Automakers like Ford Motor Co. and General Motors Co. only own 50 percent shares of their ventures, the limit due to Chinese government regulations. But talk at a recent auto forum hinted at a game change-up.
Chen Lin, a counselor at foreign investment and economic cooperation department of China's Commerce Ministry, appeared to agree that a review of the regulations was in order, suggesting the government and car companies study the impact a rule change might have, China Real Time reported.
"I think we should put it on the agenda," said Chen, according to official transcript of his comments, which were in response to a question from the Beijing Times.
Ford Motor Chief Executive Alan Mulally also responded to questions on the issue in a closed-door session accessible only to Chinese media.

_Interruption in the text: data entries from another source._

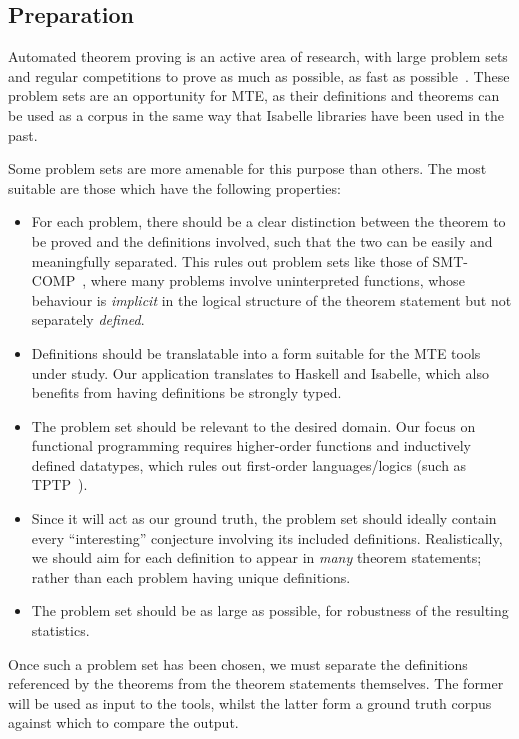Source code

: \subsection{Preparation}
\label{section:prep}

Automated theorem proving is an active area of research, with large problem sets
and regular competitions to prove as much as possible, as fast as
possible~\cite{pelletier2002development}. These problem sets are an opportunity
for MTE, as their definitions and theorems can be used as a corpus in the same
way that Isabelle libraries have been used in the past.

Some problem sets are more amenable for this purpose than others. The most
suitable are those which have the following properties:

\begin{itemize}
\item For each problem, there should be a clear distinction between the theorem
  to be proved and the definitions involved, such that the two can be easily and
  meaningfully separated. This rules out problem sets like those of
  SMT-COMP~\cite{barrett2005smt}, where many problems involve uninterpreted
  functions, whose behaviour is \emph{implicit} in the logical structure of the
  theorem statement but not separately \emph{defined}.
\item Definitions should be translatable into a form suitable for the MTE tools
  under study. Our application translates to Haskell and Isabelle, which also
  benefits from having definitions be strongly typed.
\item The problem set should be relevant to the desired domain. Our focus on
  functional programming requires higher-order functions and inductively defined
  datatypes, which rules out first-order languages/logics (such as
  TPTP~\cite{sutcliffe2009tptp}).
\item Since it will act as our ground truth, the problem set should ideally
  contain every ``interesting'' conjecture involving its included
  definitions. Realistically, we should aim for each definition to appear in
  \emph{many} theorem statements; rather than each problem having unique
  definitions.
\item The problem set should be as large as possible, for robustness of the
  resulting statistics.
\end{itemize}

Once such a problem set has been chosen, we must separate the definitions
referenced by the theorems from the theorem statements themselves. The former
will be used as input to the tools, whilst the latter form a ground truth corpus
against which to compare the output.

"I think the different ranges for equity are natural evolution of opening up the market...we are pleased to be part of the solution," Mulally told reporters.
Later he told foreign reporters including China Real Time that Ford was "very, very pleased" with its joint ventures.
Volkswagen AG, which holds only 40 percent of the shares in its Chinese venture, may expand soon, according to a board member.
"We are in the process of extending our joint-venture contract," Weiming Soh, a member of the board of management at Volkswagen Group China, told China Real Time. "We would like to do more and therefore this is something that we have been discussing with our joint-venture partners."
Analysts say the current limits on foreign car makers discourage them from using China in their global operations.
"Foreign auto makers could really step up their game if China didn't have these joint-venture rules," Bill Russo, president of automotive consulting firm Synergistics Ltd, said.
Under the current regulations, outside automakers would have to share half of their profits with their Chinese partners if they built factories in China.
But while changing the system could mean more auto production in the country, Chinese partners would probably not be pleased. Many of them are state-owned giants that rely heavily on the lucrative joint ventures.
"If China allows foreign car makers to have a bigger stake or drop the ownership limit, Chinese auto makers will be put in an extremely unfavorable position to negotiate with foreigners," said Sa Boni, an analyst at market-research company IHS.